Carol Sheridan¹ , Hiromitsu Kishimoto¹ , Robyn K Fuchs² , Sanjana Mehrotra³ , Poornima Bhat-Nakshatri⁴^,5 , Charles H Turner⁶ , Robert Goulet Jr¹ , Sunil Badve³ and Harikrishna Nakshatri¹^,4^,5^,7

¹Department of Surgery, Indiana University School of Medicine, Indianapolis, IN 46202, USA

²Department of Anatomy and Cell Biology, Indiana University School of Medicine, Indianapolis, IN 46202, USA

³Department of Pathology, Indiana University School of Medicine, Indianapolis, IN 46202, USA

⁴Walther Oncology Center, Indiana University School of Medicine, Indianapolis, IN 46202, USA

⁵Walther Cancer Institute, Indianapolis, IN 46208, USA

⁶Orthopedics Research Labs, Indiana University School of Medicine, Indianapolis, IN 46202, USA

⁷Department Biochemistry and Molecular Biology, Indiana University School of Medicine, Indianapolis, IN 46202, USA

author email corresponding author email

Breast Cancer Research 2006, 8:R59doi:10.1186/bcr1610


Published:	24 October 2006

Abstract

Introduction

A subpopulation (CD44⁺/CD24^-) of breast cancer cells has been reported to have stem/progenitor cell properties.

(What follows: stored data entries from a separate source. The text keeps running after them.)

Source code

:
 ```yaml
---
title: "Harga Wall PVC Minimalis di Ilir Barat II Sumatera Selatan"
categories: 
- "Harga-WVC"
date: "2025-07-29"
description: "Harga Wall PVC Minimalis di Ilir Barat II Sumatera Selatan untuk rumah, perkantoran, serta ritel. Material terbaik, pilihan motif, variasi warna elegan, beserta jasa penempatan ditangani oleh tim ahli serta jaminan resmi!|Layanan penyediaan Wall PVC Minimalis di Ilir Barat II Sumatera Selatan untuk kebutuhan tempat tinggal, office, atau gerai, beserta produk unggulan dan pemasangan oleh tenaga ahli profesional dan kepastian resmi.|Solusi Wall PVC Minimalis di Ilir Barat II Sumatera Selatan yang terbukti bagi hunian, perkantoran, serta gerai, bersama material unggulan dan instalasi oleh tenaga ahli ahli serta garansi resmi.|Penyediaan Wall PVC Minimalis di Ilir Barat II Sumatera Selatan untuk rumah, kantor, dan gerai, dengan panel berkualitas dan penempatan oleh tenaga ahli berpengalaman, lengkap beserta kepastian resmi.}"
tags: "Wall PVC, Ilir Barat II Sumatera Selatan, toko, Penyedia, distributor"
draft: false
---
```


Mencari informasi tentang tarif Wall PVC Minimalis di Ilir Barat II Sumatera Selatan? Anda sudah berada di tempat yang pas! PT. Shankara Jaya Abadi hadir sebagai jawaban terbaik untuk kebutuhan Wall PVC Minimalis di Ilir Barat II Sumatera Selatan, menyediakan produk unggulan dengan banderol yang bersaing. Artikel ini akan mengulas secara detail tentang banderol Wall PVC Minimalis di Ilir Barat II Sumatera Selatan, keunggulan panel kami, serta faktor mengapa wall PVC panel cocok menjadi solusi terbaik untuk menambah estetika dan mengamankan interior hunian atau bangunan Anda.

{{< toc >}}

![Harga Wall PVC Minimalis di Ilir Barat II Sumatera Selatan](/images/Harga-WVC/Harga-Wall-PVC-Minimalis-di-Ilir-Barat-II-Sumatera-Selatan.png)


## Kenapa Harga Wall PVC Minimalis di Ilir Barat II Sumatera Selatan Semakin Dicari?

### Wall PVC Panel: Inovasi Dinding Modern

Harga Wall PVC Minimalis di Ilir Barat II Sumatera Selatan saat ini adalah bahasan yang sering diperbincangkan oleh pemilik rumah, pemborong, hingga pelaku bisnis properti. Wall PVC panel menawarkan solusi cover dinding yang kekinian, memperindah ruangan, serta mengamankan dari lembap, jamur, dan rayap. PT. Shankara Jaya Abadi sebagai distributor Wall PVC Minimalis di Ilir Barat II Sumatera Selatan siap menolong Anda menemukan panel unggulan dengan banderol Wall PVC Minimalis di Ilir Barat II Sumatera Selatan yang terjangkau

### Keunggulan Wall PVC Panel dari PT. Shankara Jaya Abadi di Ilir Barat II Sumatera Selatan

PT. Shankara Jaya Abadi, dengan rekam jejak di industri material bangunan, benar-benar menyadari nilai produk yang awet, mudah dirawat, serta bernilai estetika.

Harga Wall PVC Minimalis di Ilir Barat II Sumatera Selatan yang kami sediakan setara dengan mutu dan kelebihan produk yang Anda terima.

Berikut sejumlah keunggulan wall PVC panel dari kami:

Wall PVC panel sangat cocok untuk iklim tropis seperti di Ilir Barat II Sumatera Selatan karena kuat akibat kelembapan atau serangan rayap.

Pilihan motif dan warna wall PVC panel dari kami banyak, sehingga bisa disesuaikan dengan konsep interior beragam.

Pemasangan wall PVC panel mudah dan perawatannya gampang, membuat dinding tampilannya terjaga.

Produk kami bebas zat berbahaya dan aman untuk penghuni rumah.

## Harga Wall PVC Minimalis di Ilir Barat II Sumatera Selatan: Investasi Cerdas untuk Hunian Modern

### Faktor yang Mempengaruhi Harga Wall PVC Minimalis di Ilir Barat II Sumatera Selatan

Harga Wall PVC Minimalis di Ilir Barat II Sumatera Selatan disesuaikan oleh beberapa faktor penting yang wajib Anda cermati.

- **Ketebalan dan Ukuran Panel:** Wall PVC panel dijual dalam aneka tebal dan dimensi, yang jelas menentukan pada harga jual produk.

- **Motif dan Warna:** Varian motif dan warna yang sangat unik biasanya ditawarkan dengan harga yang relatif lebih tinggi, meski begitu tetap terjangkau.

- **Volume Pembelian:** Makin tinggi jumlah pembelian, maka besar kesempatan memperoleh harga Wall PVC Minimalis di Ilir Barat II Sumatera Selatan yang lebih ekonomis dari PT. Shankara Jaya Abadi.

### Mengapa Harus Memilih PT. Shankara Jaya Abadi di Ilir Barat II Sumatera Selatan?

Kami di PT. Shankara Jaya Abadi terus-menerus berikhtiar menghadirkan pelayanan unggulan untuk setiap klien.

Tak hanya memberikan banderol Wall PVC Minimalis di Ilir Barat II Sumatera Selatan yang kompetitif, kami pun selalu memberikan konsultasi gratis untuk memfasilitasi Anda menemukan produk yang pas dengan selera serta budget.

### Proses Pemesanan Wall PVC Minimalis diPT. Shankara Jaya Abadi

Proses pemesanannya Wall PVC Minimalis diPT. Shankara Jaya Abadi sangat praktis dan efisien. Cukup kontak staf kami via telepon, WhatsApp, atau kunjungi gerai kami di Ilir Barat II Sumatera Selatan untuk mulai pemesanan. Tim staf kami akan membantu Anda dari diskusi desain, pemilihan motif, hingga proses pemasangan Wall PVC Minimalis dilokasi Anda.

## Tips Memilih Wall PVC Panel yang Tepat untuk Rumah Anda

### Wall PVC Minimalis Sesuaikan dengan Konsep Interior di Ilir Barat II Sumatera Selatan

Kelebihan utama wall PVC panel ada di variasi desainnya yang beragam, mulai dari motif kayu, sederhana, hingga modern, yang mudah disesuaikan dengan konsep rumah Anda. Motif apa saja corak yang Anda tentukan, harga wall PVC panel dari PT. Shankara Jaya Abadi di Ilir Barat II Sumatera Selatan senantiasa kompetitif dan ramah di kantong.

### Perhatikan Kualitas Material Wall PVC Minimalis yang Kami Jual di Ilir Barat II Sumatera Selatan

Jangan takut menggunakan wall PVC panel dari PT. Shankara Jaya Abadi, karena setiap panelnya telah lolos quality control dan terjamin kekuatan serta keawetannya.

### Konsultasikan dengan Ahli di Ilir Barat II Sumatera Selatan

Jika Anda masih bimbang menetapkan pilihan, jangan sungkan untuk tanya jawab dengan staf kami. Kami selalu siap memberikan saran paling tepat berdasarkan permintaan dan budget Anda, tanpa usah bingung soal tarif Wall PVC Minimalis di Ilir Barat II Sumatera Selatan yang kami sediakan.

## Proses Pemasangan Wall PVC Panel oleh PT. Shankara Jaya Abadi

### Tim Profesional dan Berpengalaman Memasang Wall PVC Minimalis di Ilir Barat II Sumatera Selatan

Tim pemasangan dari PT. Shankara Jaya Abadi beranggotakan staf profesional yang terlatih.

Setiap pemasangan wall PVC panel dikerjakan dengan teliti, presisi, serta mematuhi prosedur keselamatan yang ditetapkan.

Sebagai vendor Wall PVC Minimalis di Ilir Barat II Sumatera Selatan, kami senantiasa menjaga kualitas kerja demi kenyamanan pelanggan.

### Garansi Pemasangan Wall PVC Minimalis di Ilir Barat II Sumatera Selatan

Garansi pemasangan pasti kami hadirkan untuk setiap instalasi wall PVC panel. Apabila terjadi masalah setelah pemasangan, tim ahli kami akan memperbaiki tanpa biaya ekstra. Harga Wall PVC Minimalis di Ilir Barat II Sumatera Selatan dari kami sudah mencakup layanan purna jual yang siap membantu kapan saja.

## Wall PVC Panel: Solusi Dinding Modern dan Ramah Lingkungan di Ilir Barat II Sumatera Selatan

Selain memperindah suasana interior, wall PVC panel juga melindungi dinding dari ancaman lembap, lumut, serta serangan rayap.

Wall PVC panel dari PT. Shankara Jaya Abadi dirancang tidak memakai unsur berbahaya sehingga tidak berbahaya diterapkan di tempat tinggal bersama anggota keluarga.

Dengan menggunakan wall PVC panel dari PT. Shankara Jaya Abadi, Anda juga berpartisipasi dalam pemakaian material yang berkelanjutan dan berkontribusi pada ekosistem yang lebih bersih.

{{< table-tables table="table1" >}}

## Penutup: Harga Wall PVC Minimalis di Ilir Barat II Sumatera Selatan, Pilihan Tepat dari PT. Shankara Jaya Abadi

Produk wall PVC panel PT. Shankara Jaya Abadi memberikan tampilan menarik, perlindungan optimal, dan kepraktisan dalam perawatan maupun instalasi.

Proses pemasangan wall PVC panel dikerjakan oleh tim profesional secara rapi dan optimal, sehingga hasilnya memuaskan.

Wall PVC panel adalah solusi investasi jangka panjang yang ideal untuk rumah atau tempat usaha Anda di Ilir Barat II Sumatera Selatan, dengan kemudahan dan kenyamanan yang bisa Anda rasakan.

The aim of this study was to investigate whether this subpopulation of cancer cells has the unique ability to invade, home, and proliferate at sites of metastasis.

Methods

CD44 and CD24 expression was determined by flow cytometry. Northern blotting was used to determine the expression of proinvasive and 'bone and lung metastasis signature' genes. A matrigel invasion assay and intracardiac inoculation into nude mice were used to evaluate invasion, and homing and proliferation at sites of metastasis, respectively.

Results

Five among 13 breast cancer cell lines examined (MDA-MB-231, MDA-MB-436, Hs578T, SUM1315, and HBL-100) contained a higher percentage (>30%) of CD44⁺/CD24^-cells. Cell lines with high CD44⁺/CD24^-cell numbers express basal/mesenchymal or myoepithelial but not luminal markers. Expression levels of proinvasive genes (IL-1α, IL-6, IL-8, and urokinase plasminogen activator [UPA]) were higher in cell lines with a significant CD44⁺/CD24^-population than in other cell lines. Among the CD44⁺/CD24^--positive cell lines, MDA-MB-231 has the unique property of expressing a broad range of genes that favor bone and lung metastasis. Consistent with previous studies in nude mice, cell lines with CD44⁺/CD24^-subpopulation were more invasive than other cell lines. However, only a subset of CD44⁺/CD24^--positive cell lines was able to home and proliferate in lungs.

Conclusion

Breast cancer cells with CD44⁺/CD24^-subpopulation express higher levels of proinvasive genes and have highly invasive properties. However, this phenotype is not sufficient to predict capacity for pulmonary metastasis.